I went to McDonald’s around 11 AM, that I might purchase another bacon double-cheeseburger for sustenance. While making my way, I mentally war-gamed how to establish favorable conditions in the battle-space that is currently my living room. Along the way, I saw a man sitting on a skateboard. Smurf-height he, with a dyed-blond mullet reminiscent of the 1980s wrestling tag-team Rock and Roll Express and two arms sleeved with poorly-finished tattoos. I initially dismissed him as a punk teen truant from class. But upon closer inspection I saw the lines chiseled upon his face, his sunken cheekbones, the look of resignation making no effort to conceal itself in his eyes. It was a grown man begging for petty cash. He was sitting on a skateboard and had no legs, which explains his height. Even had he legs and stood erect, I could not envision him climbing taller than 3 feet; the layman physician in me deemed him possessed of a growth deficiency, congenital, ushered along by malnutrition throughout life. I noticed one more thing: he was not talking to anyone. Opening not his mouth to ask for alms, this man remained silent on the sidewalk and, I anticipate, hoped passersby would simply give unto him out of the kindness of their hearts, without asking. As though it were below his dignity to make the request. This man’s suffering and pride touched me, and I resolved that we would lunch together today.
So at McDonald’s I ordered an extra burger and bottle of water. I returned to his spot and approached him. As I walked toward him, this man clutched inward and drew up his arms as though he may need to defend himself an attacker. Could it be that people have struck him, in this state, defenseless in his deficiency? It is true that human cruelty knows no limits, were it so. But I held forth the McDonald’s bag and he dropped his guard, smiled, and offered his hand to me in acceptance. I was fortunate to be wearing sunglasses, for the site of this man’s face shape-shifting from alarm to welcome was not just visible, but palpable, and I felt I might cry. Then we broke bread. Rarely was a word exchanged betwixt us, but when he took first bite of the burger, he did tell me he’d never eaten McDonald’s and had always wondered how it might taste. He kept stopping to examine the burger, sniff it, study it as a jeweler scrutinizes a diamond to ascertain if, indeed, he holds a fugazi.

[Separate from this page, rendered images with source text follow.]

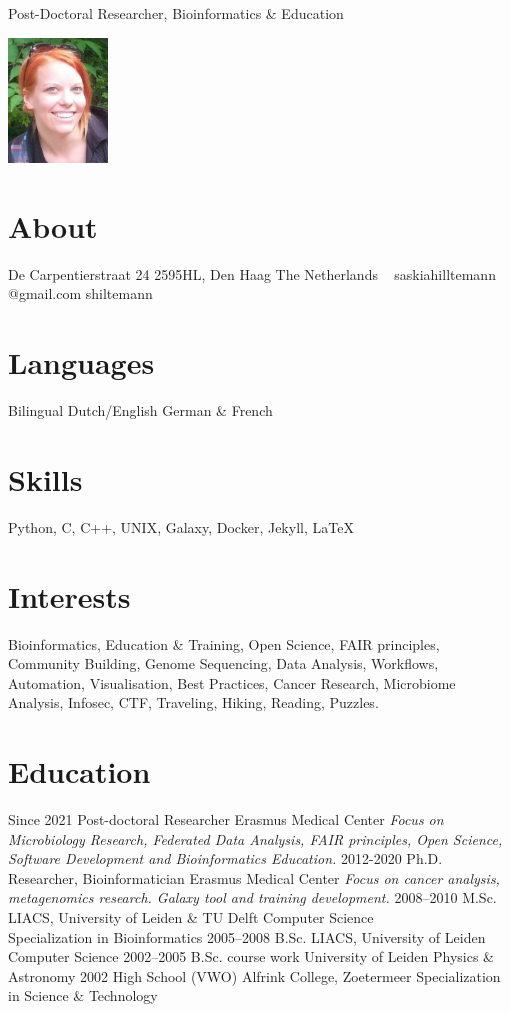 \documentclass[]{shiltemann-cv}
\begin{document}
       {Post-Doctoral Researcher, Bioinformatics \& Education}


\begin{aside}
  \includegraphics[width=75pt]{foto.jpg}
  \section{About}
    De Carpentierstraat 24
    2595HL, Den Haag
    The Netherlands
    ~
    saskiahilltemann @gmail.com \faEnvelope
    shiltemann \faGithub \ \faTwitter \ \faLinkedin
    \
  \section{Languages}
    Bilingual Dutch/English
    German \& French
  \section{Skills}
    Python, C, C++, UNIX, Galaxy, Docker, Jekyll, LaTeX
\end{aside}

\section{Interests}

Bioinformatics, Education \& Training, Open Science, FAIR principles, Community Building, Genome Sequencing, Data Analysis, Workflows, Automation, Visualisation, Best Practices, Cancer Research, Microbiome Analysis, Infosec, CTF, Traveling, Hiking, Reading, Puzzles.

\section{Education}

\begin{entrylist}
  \entry
    {Since 2021}
    {Post-doctoral Researcher}
    {Erasmus Medical Center}
    {\emph{Focus on Microbiology Research, Federated Data Analysis, FAIR principles, Open Science, Software Development and Bioinformatics Education.}}
  \entry
    {2012-2020}
    {Ph.D. Researcher, Bioinformatician}
    {Erasmus Medical Center}
    {\emph{Focus on cancer analysis, metagenomics research. Galaxy tool and training development.}}
  \entry
    {2008–2010}
    {M.Sc.}
    {LIACS, University of Leiden \& TU Delft}
    {Computer Science\\
    Specialization in Bioinformatics}
  \entry
    {2005–2008}
    {B.Sc.}
    {LIACS, University of Leiden}
    {Computer Science}
  \entry
    {2002–2005}
    {B.Sc. course work}
    {University of Leiden}
    {Physics \& Astronomy}
  \entry
    {2002}
    {High School (VWO)}
    {Alfrink College, Zoetermeer}
    {Specialization in Science \& Technology}
\end{entrylist}
\end{document}
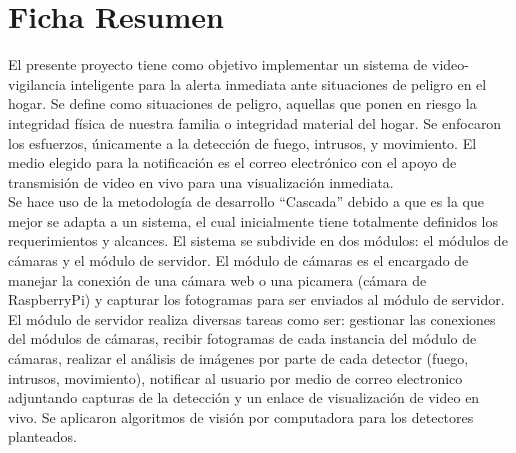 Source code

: \chapter{Ficha Resumen}

El presente proyecto tiene como objetivo implementar un sistema de video-vigilancia inteligente para la alerta inmediata ante situaciones de peligro en el hogar. Se define como situaciones de peligro, aquellas que ponen en riesgo la integridad física de nuestra familia o integridad material del hogar. Se enfocaron los esfuerzos, únicamente a la detección de fuego, intrusos, y movimiento. El medio elegido para la notificación es el correo electrónico con el apoyo de transmisión de video en vivo para una visualización inmediata.\\

Se hace uso de la metodología de desarrollo ``Cascada'' debido a que es la que mejor se adapta a un sistema, el cual inicialmente tiene totalmente definidos los requerimientos y alcances. El sistema se subdivide en dos módulos: el módulos de cámaras y el módulo de servidor.  El módulo de cámaras es el encargado de manejar la conexión de una cámara web o una picamera (cámara de RaspberryPi) y capturar los fotogramas para ser enviados al módulo de servidor. El módulo de servidor realiza diversas tareas como ser: gestionar las conexiones del módulos de cámaras, recibir fotogramas de cada instancia del módulo de cámaras, realizar el análisis de imágenes por parte de cada detector (fuego, intrusos, movimiento), notificar al usuario por medio de correo electronico adjuntando capturas de la detección y un enlace de visualización de video en vivo. Se aplicaron algoritmos de visión por computadora para los detectores planteados.\\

I worked at McDonald’s for 2.5 years as a teenager. I have eaten it countless times over the course of my life. At one point, I even joined the crowd of holier-than-thou naysayers which criticized (with some degree of accuracy, admittedly) the fast-food monolith for being unhealthy, its caloric and sugar-laden wares detrimental to human welfare when consumed in even occasional quantities. But try telling that to someone who has never eaten McDonald’s, who could never have afforded it otherwise, who associates eating there as an element of inclusion amongst his contemporaries, but who since childhood has been cast out of mainstream society not unlike how a puppy with gimp paw is pushed from the litter while his siblings nourish selfishly at the teet. What we take for granted in privileged society is often an unattainable delicacy for the downtrodden, like this man.